__Exercise__
Find every line below with the word "value" in it, and copy each one.

--

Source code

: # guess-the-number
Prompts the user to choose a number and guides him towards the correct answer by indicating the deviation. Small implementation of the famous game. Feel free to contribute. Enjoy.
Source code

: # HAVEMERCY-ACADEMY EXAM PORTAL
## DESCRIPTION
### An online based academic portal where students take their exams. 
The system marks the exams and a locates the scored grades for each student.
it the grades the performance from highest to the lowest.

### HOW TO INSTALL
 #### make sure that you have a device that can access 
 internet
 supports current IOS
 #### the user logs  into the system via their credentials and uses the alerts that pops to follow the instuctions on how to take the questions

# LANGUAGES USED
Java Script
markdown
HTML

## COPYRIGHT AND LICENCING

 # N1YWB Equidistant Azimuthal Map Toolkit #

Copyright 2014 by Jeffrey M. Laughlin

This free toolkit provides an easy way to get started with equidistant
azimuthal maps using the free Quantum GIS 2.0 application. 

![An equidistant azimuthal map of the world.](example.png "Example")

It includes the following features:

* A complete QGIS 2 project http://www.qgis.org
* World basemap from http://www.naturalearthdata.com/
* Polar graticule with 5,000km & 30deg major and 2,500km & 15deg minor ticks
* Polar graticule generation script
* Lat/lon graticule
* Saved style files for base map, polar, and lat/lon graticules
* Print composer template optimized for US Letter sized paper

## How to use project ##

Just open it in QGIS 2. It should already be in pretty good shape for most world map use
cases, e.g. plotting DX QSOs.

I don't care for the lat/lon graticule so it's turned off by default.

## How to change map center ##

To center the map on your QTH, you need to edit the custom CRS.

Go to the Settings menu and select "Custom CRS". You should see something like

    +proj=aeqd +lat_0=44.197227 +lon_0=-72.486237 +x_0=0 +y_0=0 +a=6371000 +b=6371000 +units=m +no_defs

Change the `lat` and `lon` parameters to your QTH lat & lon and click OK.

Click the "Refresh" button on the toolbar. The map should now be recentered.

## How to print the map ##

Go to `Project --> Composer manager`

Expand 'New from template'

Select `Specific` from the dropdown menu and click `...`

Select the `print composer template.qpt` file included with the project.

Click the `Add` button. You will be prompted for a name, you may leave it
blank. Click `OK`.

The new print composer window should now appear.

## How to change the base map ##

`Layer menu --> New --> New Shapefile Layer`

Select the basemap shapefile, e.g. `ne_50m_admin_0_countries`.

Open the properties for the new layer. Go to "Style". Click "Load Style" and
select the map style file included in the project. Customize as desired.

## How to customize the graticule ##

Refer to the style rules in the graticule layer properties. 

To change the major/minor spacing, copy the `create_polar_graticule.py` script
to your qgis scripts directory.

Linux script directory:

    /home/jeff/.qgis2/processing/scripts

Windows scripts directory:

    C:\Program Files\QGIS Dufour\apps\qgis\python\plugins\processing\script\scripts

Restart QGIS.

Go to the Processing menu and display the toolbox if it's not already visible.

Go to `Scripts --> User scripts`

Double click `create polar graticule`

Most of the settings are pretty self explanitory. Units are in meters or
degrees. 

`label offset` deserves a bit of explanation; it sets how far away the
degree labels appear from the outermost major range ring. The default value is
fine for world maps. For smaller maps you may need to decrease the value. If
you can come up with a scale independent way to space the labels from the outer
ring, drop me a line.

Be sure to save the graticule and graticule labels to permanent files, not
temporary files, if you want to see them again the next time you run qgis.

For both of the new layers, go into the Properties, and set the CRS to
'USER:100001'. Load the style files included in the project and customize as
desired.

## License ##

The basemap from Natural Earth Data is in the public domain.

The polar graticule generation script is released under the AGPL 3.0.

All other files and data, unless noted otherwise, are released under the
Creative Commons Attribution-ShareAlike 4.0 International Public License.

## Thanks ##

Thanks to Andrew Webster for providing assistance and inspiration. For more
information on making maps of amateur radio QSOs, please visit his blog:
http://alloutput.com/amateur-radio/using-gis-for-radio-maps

--

__Response to the exercise__
degree labels appear from the outermost major range ring. The default value is
fine for world maps. For smaller maps you may need to decrease the value. If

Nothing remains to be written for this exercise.